I have a passing interest in snooker. That is, I am slightly ashamed to say I have actually dedicated hours of my life to watching it in the past, and, as a result, I know that O’Sullivan is probably the most interesting figure in the largely dull sport.
I’m a bit of a snob, so I’ve never read a celebrity autobiography. I assume most of them have nothing interesting to say. And I’m always trying to read something much less exciting, with much more cultural capital like Nicholas Nickelby. If I leave one of the two copies I own on my bedside table long enough, I’ll read it one day. Won’t I?
Anyway, back to O’Sullivan and his tedious, rambling autobiography. What can I tell you about it? If I was putting my English BA to use, I might say something like:
A queer reading of O’Sullivan’s 2013 Running can elucidate the ways in which homosocial relationships are fundamentally grounded in tacit sexual desire, as exemplified by the relationship between the narrator and artist, Damien Hirst.
Although O’Sullivan never overtly states the nature of his sexuality, he gestures towards it.

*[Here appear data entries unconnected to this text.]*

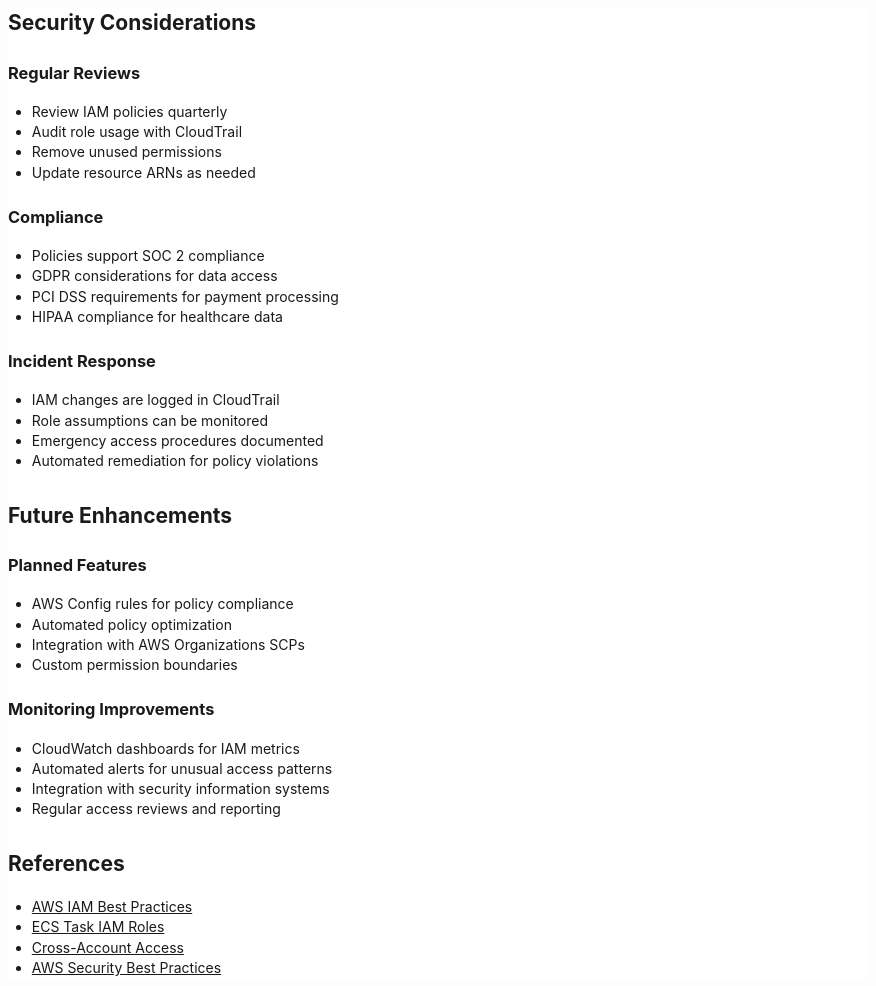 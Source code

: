 ## Security Considerations

### Regular Reviews
- Review IAM policies quarterly
- Audit role usage with CloudTrail
- Remove unused permissions
- Update resource ARNs as needed

### Compliance
- Policies support SOC 2 compliance
- GDPR considerations for data access
- PCI DSS requirements for payment processing
- HIPAA compliance for healthcare data

### Incident Response
- IAM changes are logged in CloudTrail
- Role assumptions can be monitored
- Emergency access procedures documented
- Automated remediation for policy violations

## Future Enhancements

### Planned Features
- AWS Config rules for policy compliance
- Automated policy optimization
- Integration with AWS Organizations SCPs
- Custom permission boundaries

### Monitoring Improvements
- CloudWatch dashboards for IAM metrics
- Automated alerts for unusual access patterns
- Integration with security information systems
- Regular access reviews and reporting

## References

- [AWS IAM Best Practices](https://docs.aws.amazon.com/IAM/latest/UserGuide/best-practices.html)
- [ECS Task IAM Roles](https://docs.aws.amazon.com/AmazonECS/latest/developerguide/task-iam-roles.html)
- [Cross-Account Access](https://docs.aws.amazon.com/IAM/latest/UserGuide/tutorial_cross-account-with-roles.html)
- [AWS Security Best Practices](https://aws.amazon.com/architecture/security-identity-compliance/)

In the chapter ‘Heroes’, hiding behind the performative, masculine mask that sport provides, O’Sullivan makes something of a Freudian slip. He writes, ‘Anything with a ball was easy for me. I think you’ve either got a feel for a ball or you haven’t’ (p. 157). Sexuality is, of course, not the binary scale implied here, but the reader can infer at which end the writer places himself.

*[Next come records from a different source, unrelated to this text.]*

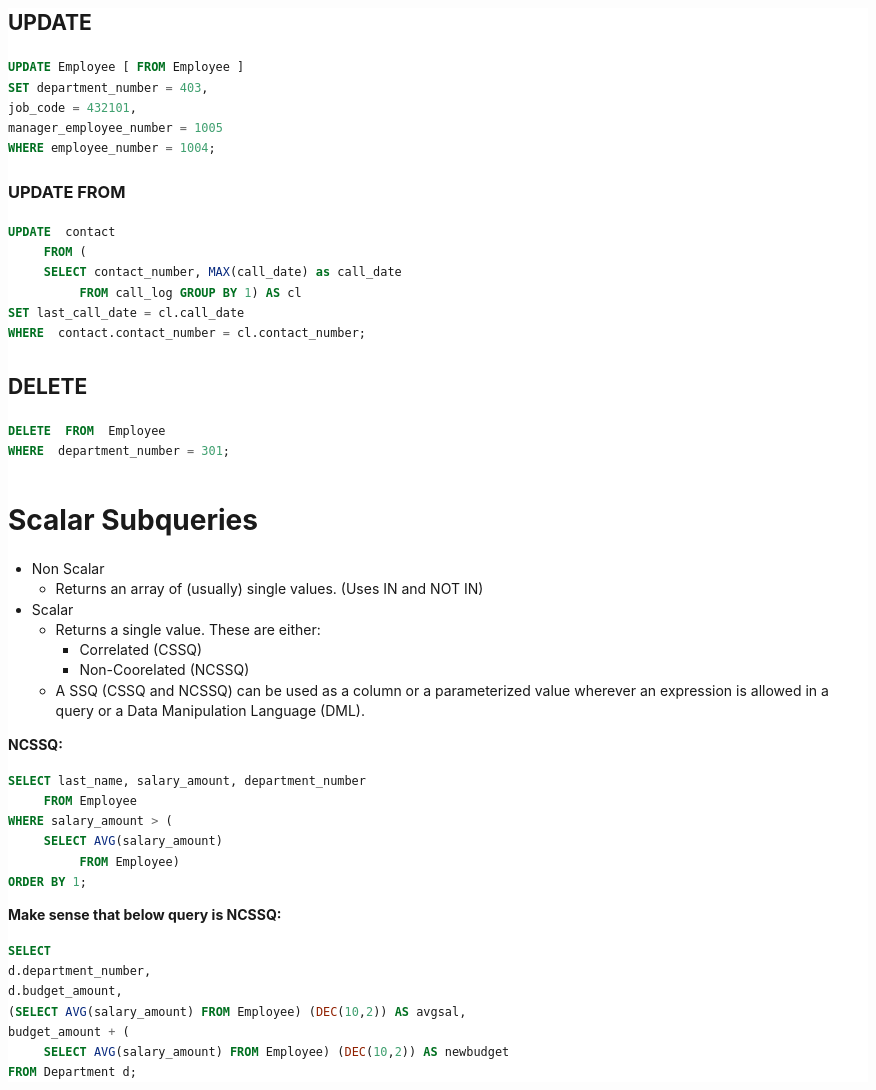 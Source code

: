## UPDATE

```sql
UPDATE Employee [ FROM Employee ]
SET department_number = 403,
job_code = 432101,
manager_employee_number = 1005
WHERE employee_number = 1004;
```

### UPDATE FROM

```sql
UPDATE  contact
     FROM (
     SELECT contact_number, MAX(call_date) as call_date
          FROM call_log GROUP BY 1) AS cl
SET last_call_date = cl.call_date
WHERE  contact.contact_number = cl.contact_number;
```

## DELETE

```sql
DELETE  FROM  Employee
WHERE  department_number = 301;
```

# Scalar Subqueries

- Non Scalar
  - Returns an array of (usually) single values. (Uses IN and NOT IN)
- Scalar
  - Returns a single value. These are either:
    - Correlated (CSSQ)
    - Non-Coorelated (NCSSQ)
  - A SSQ (CSSQ and NCSSQ) can be used as a column or a parameterized value wherever an expression is allowed in a query or a Data Manipulation Language (DML).

**NCSSQ:**

```sql
SELECT last_name, salary_amount, department_number
     FROM Employee
WHERE salary_amount > (
     SELECT AVG(salary_amount) 
          FROM Employee)
ORDER BY 1;
```


**Make sense that below query is NCSSQ:**

```sql
SELECT 
d.department_number, 
d.budget_amount, 
(SELECT AVG(salary_amount) FROM Employee) (DEC(10,2)) AS avgsal,
budget_amount + (
     SELECT AVG(salary_amount) FROM Employee) (DEC(10,2)) AS newbudget
FROM Department d;
```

Moreover, the highly phallic snooker cue pervades the text as a symbol of masculine power, one that O’Sullivan uses, almost violently, as a tool of dominance. However, the cue-as-phallus simultaneously becomes a source of overwhelming insecurity. Indeed, it becomes a kind of extension of self, and one with which O’Sullivan struggles, perhaps even more so than his repressed sexual identity.

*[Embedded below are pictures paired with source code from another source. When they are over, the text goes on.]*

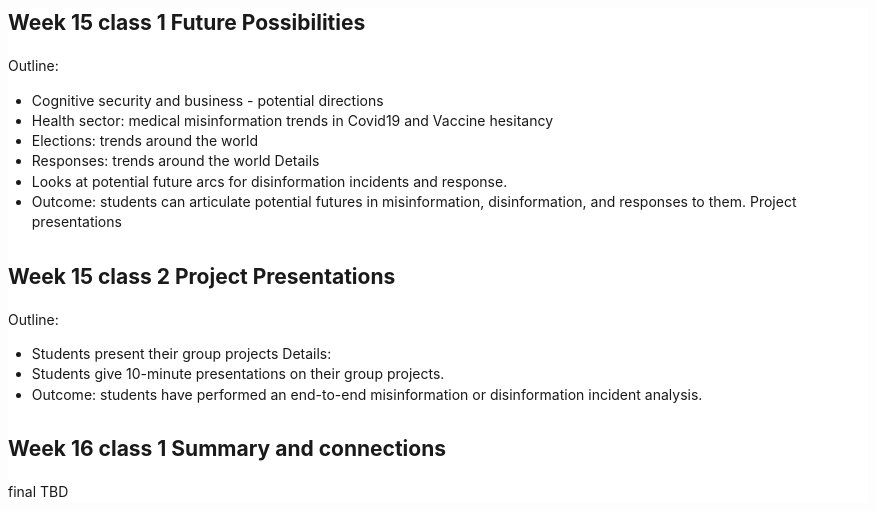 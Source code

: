 ## Week 15 class 1 Future Possibilities

Outline: 
* Cognitive security and business - potential directions
* Health sector: medical misinformation trends in Covid19 and Vaccine hesitancy
* Elections: trends around the world
* Responses: trends around the world
Details
* Looks at potential future arcs for disinformation incidents and response.  
* Outcome: students can articulate potential futures in misinformation, disinformation, and responses to them.		Project presentations

## Week 15 class 2 Project Presentations

Outline:
* Students present their group projects
Details: 
* Students give 10-minute presentations on their group projects. 
* Outcome: students have performed an end-to-end misinformation or disinformation incident analysis. 		

## Week 16 class 1 Summary and connections		

final	TBD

Although I enjoyed my degree, a big part of me is glad I’m not still writing essays like that. We’re often pulling something from nothing, directly out of our arses at SCA, but it’s never on quite the same level as literary criticism.
If I was thinking about the book and putting my SCA education to use, I might say something like:
Running is an interesting insight into the obsession that is necessary to achieve success. Hard work beats talent – except for talent working hard.
And that’s it. That’s all there is to take away from his book really. The SCA education is perhaps already proving to be more valuable than the English literature one – I want my writing to be defined by brevity and impact, not polysyllables and overanalysis. And that’s what I’ll be working towards in 2019.